This isn’t a surprise, but there is a bit of a twist.
In a filing late Thursday, Attorney General Ken Paxton asked a federal district court in Austin to absorb two other legal challenges that have been filed against the ban in San Antonio, which is seen as a friendlier venue toward opponents of the law.
In May, the city of El Cenizo became the first jurisdiction to file suit to block the ban. El Paso County followed a few weeks later.
But Texas had filed a pre-emptive lawsuit May 7 asking for the Austin district court to rule the ban constitutional. Because Texas had filed its suit first, Paxton argued in his motion, the cases should be tried in the court it had petitioned under a concept known as the “first-filed” rule.
“The El Paso case (in the San Antonio Division) and this case ask the courts to decide the same legal issues because they are essentially the same case,” Paxton wrote. “Since this case was first-filed, the interests of justice and judicial economy warrant consolidating these cases in the Austin Division.”
Because Texas had filed its suit first in the Austin Division, Paxton said, that court should determine whether other cases should be “dismissed, stayed, transferred or consolidated.”
Paxton also argued that the legal challenges in the San Antonio court should be stopped because the plaintiffs, which include El Paso and El Cenizo, had no connection to that jurisdiction.
“The proper venue for the El Paso case lies in Austin,” he wrote. “There is no substantial connection to San Antonio and plaintiffs sued the Governor and Attorney General in their official capacities. Suits against government officials in their official capacities should be brought in the division from where those officials primarily perform their duties.”
The motion could mean that jurisdictions and groups that had signed on to lawsuits as plaintiffs — like El Paso, El Cenizo and the League of United Latin American Citizens — will now become defendants in the state’s original suit.
Mimi Marziani, executive director of the Texas Civil Rights Project that is representing the Texas Organizing Project Education Fund, said the state is trying to intimidate civil rights groups to make them wary of joining suits against the ban.

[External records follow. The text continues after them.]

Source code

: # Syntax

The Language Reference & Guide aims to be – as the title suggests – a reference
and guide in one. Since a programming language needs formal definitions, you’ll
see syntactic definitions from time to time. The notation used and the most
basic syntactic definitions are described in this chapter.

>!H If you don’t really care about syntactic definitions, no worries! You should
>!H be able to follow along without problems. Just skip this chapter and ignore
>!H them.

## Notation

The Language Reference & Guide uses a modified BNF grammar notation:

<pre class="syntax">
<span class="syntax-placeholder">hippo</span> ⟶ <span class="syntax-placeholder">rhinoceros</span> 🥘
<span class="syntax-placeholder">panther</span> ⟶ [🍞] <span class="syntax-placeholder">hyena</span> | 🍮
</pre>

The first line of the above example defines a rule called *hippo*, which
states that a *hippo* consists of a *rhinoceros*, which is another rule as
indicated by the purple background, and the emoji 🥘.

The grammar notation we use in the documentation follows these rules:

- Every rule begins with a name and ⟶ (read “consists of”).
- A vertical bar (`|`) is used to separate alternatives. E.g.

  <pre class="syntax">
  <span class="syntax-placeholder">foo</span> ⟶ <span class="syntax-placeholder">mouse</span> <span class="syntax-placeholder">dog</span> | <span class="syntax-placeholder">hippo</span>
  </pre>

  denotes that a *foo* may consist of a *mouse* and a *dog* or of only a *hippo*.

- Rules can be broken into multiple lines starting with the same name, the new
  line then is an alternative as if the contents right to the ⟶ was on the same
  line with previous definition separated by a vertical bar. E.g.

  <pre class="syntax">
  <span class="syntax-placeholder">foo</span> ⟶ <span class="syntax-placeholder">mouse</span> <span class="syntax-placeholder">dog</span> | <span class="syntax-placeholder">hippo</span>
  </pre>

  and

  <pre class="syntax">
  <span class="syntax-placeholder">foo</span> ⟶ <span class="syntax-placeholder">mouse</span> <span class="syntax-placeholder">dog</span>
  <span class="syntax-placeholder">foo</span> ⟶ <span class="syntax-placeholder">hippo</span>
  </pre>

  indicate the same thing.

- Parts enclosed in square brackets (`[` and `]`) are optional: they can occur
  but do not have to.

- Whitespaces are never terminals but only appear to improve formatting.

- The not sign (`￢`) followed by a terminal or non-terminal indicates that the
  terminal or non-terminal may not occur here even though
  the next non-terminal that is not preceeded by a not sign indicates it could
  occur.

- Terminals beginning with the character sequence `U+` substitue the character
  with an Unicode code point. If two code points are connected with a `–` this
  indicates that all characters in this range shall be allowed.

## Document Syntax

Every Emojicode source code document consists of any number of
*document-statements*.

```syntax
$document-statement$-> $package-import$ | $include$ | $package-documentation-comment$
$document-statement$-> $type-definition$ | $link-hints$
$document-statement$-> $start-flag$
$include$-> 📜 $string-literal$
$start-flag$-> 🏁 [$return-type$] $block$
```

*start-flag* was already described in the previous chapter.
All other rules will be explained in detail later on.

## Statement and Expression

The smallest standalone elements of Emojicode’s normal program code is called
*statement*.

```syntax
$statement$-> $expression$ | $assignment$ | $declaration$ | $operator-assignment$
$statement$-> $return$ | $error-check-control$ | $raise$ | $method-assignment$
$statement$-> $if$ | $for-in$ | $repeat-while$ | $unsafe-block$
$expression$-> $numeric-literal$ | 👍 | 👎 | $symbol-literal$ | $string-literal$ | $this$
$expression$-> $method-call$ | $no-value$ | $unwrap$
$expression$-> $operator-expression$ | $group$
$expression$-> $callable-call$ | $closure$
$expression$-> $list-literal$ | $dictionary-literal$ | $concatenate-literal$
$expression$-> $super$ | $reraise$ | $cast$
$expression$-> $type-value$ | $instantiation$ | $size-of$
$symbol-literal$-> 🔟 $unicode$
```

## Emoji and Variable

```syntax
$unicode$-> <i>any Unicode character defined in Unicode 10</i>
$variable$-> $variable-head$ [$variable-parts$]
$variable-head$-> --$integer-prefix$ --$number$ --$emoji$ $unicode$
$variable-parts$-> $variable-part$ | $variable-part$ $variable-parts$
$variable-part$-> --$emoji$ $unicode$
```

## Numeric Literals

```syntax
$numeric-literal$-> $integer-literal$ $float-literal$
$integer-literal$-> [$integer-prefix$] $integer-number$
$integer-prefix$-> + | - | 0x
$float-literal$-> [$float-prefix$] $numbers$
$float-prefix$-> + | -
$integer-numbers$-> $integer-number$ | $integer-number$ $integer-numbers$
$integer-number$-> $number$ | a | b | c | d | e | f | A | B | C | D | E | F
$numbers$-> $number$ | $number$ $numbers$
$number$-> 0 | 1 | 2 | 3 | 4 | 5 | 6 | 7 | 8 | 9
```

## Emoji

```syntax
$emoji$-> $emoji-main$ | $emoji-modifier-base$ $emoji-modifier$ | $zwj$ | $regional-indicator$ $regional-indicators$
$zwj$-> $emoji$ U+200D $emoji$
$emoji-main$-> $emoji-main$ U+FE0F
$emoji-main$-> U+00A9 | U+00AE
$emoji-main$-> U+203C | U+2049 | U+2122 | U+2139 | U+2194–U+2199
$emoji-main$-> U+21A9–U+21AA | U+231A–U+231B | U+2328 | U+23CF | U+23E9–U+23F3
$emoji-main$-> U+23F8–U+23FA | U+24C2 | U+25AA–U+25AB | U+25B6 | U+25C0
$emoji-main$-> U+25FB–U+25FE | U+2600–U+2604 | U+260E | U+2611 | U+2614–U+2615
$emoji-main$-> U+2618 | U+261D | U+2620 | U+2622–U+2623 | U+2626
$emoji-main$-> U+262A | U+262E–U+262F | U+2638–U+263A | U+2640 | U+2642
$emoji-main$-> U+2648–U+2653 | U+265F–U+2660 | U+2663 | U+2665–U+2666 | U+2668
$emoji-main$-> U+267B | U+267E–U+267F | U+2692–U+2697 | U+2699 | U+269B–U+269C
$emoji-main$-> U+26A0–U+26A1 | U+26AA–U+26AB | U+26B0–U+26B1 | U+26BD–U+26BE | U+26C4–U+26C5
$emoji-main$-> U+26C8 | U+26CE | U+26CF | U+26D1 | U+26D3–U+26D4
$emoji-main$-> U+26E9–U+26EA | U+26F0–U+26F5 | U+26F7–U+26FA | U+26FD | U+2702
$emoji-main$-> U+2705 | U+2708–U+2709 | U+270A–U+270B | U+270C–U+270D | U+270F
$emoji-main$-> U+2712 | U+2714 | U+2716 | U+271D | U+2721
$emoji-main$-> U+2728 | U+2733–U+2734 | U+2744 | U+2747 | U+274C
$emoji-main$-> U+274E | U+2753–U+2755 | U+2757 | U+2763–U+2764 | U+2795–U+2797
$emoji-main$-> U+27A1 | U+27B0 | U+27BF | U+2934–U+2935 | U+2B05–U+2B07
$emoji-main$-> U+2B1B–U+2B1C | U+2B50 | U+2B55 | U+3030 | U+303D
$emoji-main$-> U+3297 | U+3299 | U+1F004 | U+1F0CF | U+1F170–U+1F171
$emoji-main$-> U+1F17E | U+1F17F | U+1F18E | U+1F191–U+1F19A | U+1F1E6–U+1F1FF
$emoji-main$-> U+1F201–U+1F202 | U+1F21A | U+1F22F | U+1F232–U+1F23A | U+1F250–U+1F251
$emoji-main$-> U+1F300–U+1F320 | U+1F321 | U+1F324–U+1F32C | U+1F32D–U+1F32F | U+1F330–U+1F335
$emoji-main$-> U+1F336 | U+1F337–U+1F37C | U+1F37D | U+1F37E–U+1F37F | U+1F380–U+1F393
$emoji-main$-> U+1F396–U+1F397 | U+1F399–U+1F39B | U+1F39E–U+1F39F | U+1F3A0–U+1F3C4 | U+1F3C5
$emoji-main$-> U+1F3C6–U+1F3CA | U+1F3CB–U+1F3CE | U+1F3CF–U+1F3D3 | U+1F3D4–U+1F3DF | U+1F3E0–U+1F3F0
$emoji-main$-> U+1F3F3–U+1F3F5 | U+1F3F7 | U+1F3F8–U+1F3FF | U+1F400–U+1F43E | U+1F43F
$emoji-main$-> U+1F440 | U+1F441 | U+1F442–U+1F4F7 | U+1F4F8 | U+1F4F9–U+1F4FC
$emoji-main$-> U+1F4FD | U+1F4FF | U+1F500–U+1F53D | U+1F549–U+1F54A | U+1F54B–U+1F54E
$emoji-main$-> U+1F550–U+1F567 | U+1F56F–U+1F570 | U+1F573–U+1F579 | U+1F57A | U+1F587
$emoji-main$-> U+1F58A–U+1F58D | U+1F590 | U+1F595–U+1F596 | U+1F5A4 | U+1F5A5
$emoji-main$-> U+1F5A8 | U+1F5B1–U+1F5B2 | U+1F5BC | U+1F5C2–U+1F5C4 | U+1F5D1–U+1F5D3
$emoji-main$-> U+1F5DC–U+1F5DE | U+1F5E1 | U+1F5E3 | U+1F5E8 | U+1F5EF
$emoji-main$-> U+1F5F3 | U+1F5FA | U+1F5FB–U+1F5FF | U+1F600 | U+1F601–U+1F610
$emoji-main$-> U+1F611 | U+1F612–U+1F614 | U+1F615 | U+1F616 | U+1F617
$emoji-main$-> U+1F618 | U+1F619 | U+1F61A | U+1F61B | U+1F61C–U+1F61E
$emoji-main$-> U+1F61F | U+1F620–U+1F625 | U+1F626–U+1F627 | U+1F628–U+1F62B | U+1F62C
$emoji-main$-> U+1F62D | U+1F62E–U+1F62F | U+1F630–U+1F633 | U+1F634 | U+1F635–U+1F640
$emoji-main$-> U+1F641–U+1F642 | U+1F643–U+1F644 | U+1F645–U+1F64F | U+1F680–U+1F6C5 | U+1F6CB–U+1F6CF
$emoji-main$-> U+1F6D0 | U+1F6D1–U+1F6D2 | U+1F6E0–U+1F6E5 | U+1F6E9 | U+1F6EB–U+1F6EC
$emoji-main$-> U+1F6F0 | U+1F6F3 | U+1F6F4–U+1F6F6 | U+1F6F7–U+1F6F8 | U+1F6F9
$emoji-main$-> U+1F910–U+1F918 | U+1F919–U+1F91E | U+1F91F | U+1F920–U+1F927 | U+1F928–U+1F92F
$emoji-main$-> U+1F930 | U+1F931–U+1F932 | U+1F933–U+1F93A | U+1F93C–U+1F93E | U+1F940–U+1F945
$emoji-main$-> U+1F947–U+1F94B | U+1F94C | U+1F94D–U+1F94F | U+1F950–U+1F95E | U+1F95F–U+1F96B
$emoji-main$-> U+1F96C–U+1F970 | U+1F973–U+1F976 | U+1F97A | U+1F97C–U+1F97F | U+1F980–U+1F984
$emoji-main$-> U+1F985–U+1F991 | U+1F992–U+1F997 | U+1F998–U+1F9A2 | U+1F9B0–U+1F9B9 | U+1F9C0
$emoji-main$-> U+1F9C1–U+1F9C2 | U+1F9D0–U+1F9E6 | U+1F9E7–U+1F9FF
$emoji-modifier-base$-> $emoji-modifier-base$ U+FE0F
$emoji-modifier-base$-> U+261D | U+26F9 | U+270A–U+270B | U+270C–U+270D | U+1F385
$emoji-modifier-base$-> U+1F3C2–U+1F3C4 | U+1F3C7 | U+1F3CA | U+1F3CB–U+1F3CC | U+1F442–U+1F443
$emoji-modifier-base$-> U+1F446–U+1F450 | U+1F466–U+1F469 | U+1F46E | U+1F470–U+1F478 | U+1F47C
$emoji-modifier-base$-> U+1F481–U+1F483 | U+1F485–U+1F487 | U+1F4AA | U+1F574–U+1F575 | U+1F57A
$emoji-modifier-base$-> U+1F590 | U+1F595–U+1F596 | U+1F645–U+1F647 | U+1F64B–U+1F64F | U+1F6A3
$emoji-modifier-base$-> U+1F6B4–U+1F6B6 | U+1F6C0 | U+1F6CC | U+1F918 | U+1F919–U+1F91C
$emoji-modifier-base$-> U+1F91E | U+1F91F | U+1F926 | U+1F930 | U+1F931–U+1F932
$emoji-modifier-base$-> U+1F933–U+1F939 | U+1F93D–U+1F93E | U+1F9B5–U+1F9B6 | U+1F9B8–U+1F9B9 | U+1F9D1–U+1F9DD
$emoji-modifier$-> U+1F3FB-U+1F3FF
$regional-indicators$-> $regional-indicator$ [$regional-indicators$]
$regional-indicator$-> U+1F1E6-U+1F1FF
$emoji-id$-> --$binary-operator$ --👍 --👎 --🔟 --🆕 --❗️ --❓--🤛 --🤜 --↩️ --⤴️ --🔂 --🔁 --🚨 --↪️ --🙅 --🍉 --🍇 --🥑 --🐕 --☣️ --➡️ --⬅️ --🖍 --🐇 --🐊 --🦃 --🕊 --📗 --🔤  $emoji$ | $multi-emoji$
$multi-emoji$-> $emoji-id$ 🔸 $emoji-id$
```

“It’s clear that Texas is seeking to punish civil rights organizations that have bravely stood up against the State and prevent additional groups from coming forward,” she said in a written statement. “Indeed, their lawsuit does not include any specific allegations against groups like our client.”
See here, here, and here for the background. I presume that Paxton will eventually amend his motion to encompass the San Antonio/Austin lawsuit as well. I Am Not A Lawyer, so it is not clear to me what the advantage to Paxton is in doing this, other than his apparent belief that the court he filed in is more amenable to his argument than the San Antonio court. Plaintiffs usually have some burden of proof on them, so you’d think that being the defendant would be the less onerous task, but again, I don’t know what I’m talking about, so any actual attorneys out there are encouraged to weigh in. I do believe that this is intended to intimidate any other potential litigants, though I don’t think it will be successful on that front. In any event, I’ll be keeping an eye on this.